When an audience bursts into spontaneous applause during the course of a play's action, it's an indication that the excitement has reached a level where it must be expressed. This most often happens in musicals, song and dance being the most emotional of the arts, but what set playgoers to 'witnessing' at the opening performance of Around The World In Eighty Days was a thrilling and intricate spectacle involving a Julie Taymor-style elephant, a patrician damsel delivered from a death sentence, and a single unarmed bantamweight combatant evading two scimitar-wielding villains before swinging aboard on a rope to complete the rescuers' escape—all executed at an exhilarating pace transforming a roomful of jaded theater patrons into children at an old-fashioned Saturday matinee.

Other Victorian science-fiction authors may have harbored suspicions of technology, but Jules Verne embraced it. His story of an English gentleman who wagers that he can circumvent the globe in an incredible 1,920 hours offers opportunities for showcasing the proliferation of rail and steamship transit—along with such exotic transport as prairie snow-sledges and the aforementioned pachyderm—in addition to providing a forum for discussion of values beyond tea, whist and imperialist chauvinism. By the time Phileas Fogg returns to claim his winnings, he is not the same man as he was on his departure.
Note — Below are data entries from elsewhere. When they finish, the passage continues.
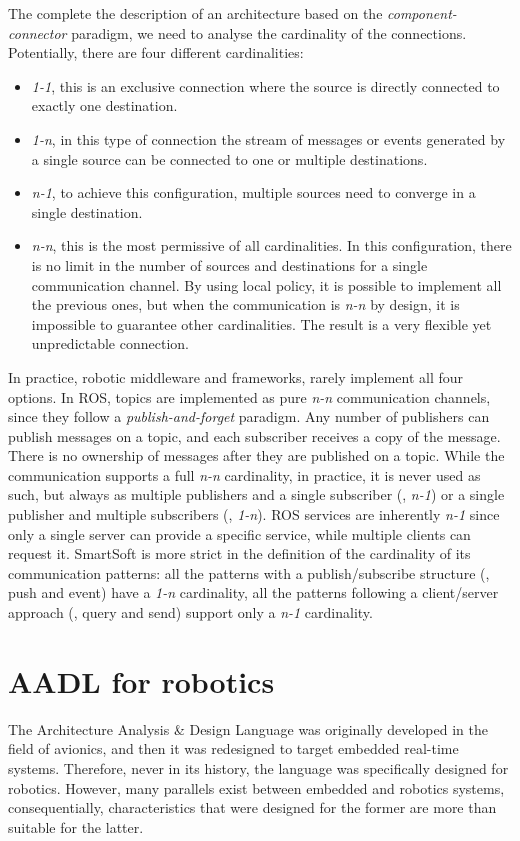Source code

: The complete the description of an architecture based on the \textit{component-connector} paradigm, we need to analyse the cardinality of the connections. Potentially, there are four different cardinalities:
\begin{itemize}
\item \textit{1-1}, this is an exclusive connection where the source is directly connected to exactly one destination.
\item \textit{1-n}, in this type of connection the stream of messages or events generated by a single source can be connected to one or multiple destinations.
\item \textit{n-1}, to achieve this configuration, multiple sources need to converge in a single destination.
\item \textit{n-n}, this is the most permissive of all cardinalities. In this configuration, there is no limit in the number of sources and destinations for a single communication channel. By using local policy, it is possible to implement all the previous ones, but when the communication is \textit{n-n} by design, it is impossible to guarantee other cardinalities. The result is a very flexible yet unpredictable connection.
\end{itemize}
In practice, robotic middleware and frameworks, rarely implement all four options. In ROS, topics are implemented as pure \textit{n-n} communication channels, since they follow a \textit{publish-and-forget} paradigm. Any number of publishers can publish messages on a topic, and each subscriber receives a copy of the message. There is no ownership of messages after they are published on a topic. While the communication supports a full \textit{n-n} cardinality, in practice, it is never used as such, but always as multiple publishers and a single subscriber (\ie, \textit{n-1}) or a single publisher and multiple subscribers (\ie, \textit{1-n}). ROS services are inherently \textit{n-1} since only a single server can provide a specific service, while multiple clients can request it. SmartSoft is more strict in the definition of the cardinality of its communication patterns: all the patterns with a publish/subscribe structure (\ie, push and event) have a \textit{1-n} cardinality, all the patterns following a client/server approach (\ie, query and send) support only a \textit{n-1} cardinality.

\section{AADL for robotics}
\label{sec:aadl-robot}
The Architecture Analysis \& Design Language was originally developed in the field of avionics, and then it was redesigned to target embedded real-time systems. Therefore, never in its history, the language was specifically designed for robotics. However, many parallels exist between embedded and robotics systems, consequentially, characteristics that were designed for the former are more than suitable for the latter.

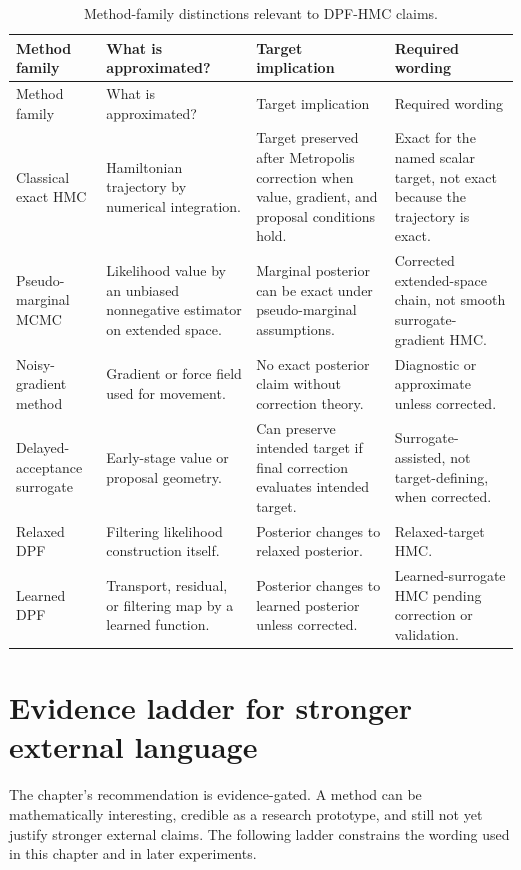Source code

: \begin{longtable}{@{}p{} p{} p{} p{}@{}}
\caption{Method-family distinctions relevant to DPF-HMC claims.}
\label{tab:bf-dpf-hmc-family-comparison}\\
\toprule
Method family & What is approximated? & Target implication & Required wording \\
\midrule
\endfirsthead
\toprule
Method family & What is approximated? & Target implication & Required wording \\
\midrule
\endhead
Classical exact HMC &
Hamiltonian trajectory by numerical integration. &
Target preserved after Metropolis correction when value, gradient, and proposal
conditions hold. &
Exact for the named scalar target, not exact because the trajectory is exact. \\
Pseudo-marginal MCMC &
Likelihood value by an unbiased nonnegative estimator on extended space. &
Marginal posterior can be exact under pseudo-marginal assumptions. &
Corrected extended-space chain, not smooth surrogate-gradient HMC. \\
Noisy-gradient method &
Gradient or force field used for movement. &
No exact posterior claim without correction theory. &
Diagnostic or approximate unless corrected. \\
Delayed-acceptance surrogate &
Early-stage value or proposal geometry. &
Can preserve intended target if final correction evaluates intended target. &
Surrogate-assisted, not target-defining, when corrected. \\
Relaxed DPF &
Filtering likelihood construction itself. &
Posterior changes to relaxed posterior. &
Relaxed-target HMC. \\
Learned DPF &
Transport, residual, or filtering map by a learned function. &
Posterior changes to learned posterior unless corrected. &
Learned-surrogate HMC pending correction or validation. \\
\bottomrule
\end{longtable}

\section{Evidence ladder for stronger external language}
\label{sec:bf-dpf-hmc-banking-gates}

The chapter's recommendation is evidence-gated.  A method can be mathematically
interesting, credible as a research prototype, and still not yet justify
stronger external claims.  The following ladder constrains the wording used in
this chapter and in later experiments.

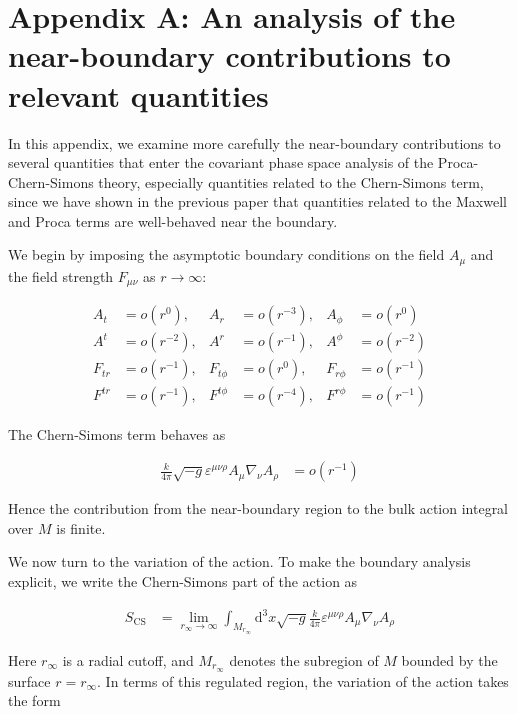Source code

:\section{Appendix A: An analysis of the near-boundary contributions to relevant quantities}\label{app:near-boundary-contributions}

In this appendix, we examine more carefully the near-boundary contributions to several quantities that enter the covariant phase space analysis of the Proca-Chern-Simons theory, especially quantities related to the Chern-Simons term, since we have shown in the previous paper that quantities related to the Maxwell and Proca terms are well-behaved near the boundary.

We begin by imposing the asymptotic boundary conditions on the field $A_\mu$ and the field strength $F_{\mu \nu}$ as $r \to \infty$:

\begin{align}
A_{t} & =o(r^{0}), & A_{r} & =o(r^{-3}), &A_{\phi} & =o(r^{0}) \\
A^{t} & =o(r^{-2}), & A^{r} & =o(r^{-1}), & A^{\phi} & =o(r^{-2}) \\
F_{tr} & =o(r^{-1}), & F_{t\phi} & =o(r^{0}), & F_{r\phi} & =o(r^{-1}) \\
F^{tr} & =o(r^{-1}), & F^{t\phi} & =o(r^{-4}), & F^{r\phi} & =o(r^{-1})
\end{align}

The Chern-Simons term behaves as

\begin{align}
\frac{k}{4\pi}\sqrt{ -g }\varepsilon ^{\mu \nu \rho}A_{\mu}\nabla _{\nu}A_{\rho} & =o(r^{-1})
\end{align}

Hence the contribution from the near-boundary region to the bulk action integral over $M$ is finite.

We now turn to the variation of the action. To make the boundary analysis explicit, we write the Chern-Simons part of the action as

\begin{align}
S_{\text{CS}} & =\lim_{ r_{\infty} \to \infty }\int _{M_{r_{\infty}}}\mathrm{d}^{3}x\sqrt{ -g } \frac{k}{4\pi}\varepsilon ^{\mu \nu \rho}A_{\mu}\nabla _{\nu}A_{\rho}
\end{align}

Here $r_{\infty}$ is a radial cutoff, and $M_{r_{\infty}}$ denotes the subregion of $M$ bounded by the surface $r=r_{\infty}$. In terms of this regulated region, the variation of the action takes the form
But don't come expecting a philosophical dissertation on the benefits of tourism. When your plot is premised on a great-chase stunt—did I mention the Scotland Yard inspector who mistakes Fogg for a bank robber on the lam?—speed is what makes or breaks the result. Laura Eason's adaptation and direction keeps the phlegmatic Fogg and his immediate entourage hurtling forward at breathless momentum, substituting vigorous sea chanteys and a cappella sleigh-ride lullabies for Lookingglass' trademark aerialist adagios. Even the locale changes are executed with the swiftness of conjuring tricks, thanks to Jacqueline and Richard Penrod's origami scenic design ( which considerately includes a route map that keeps us oriented to the progress of the global voyage ) . Additional dazzle is supplied by an ensemble of protean players who portray an international array of supporting characters both helpful and hindersome to our protagonists in the literal expansion of their horizons.

Once is not enough to take in all the dimensions of what's certain to be one of the season's biggest hits. Keep this in mind when reserving your tickets.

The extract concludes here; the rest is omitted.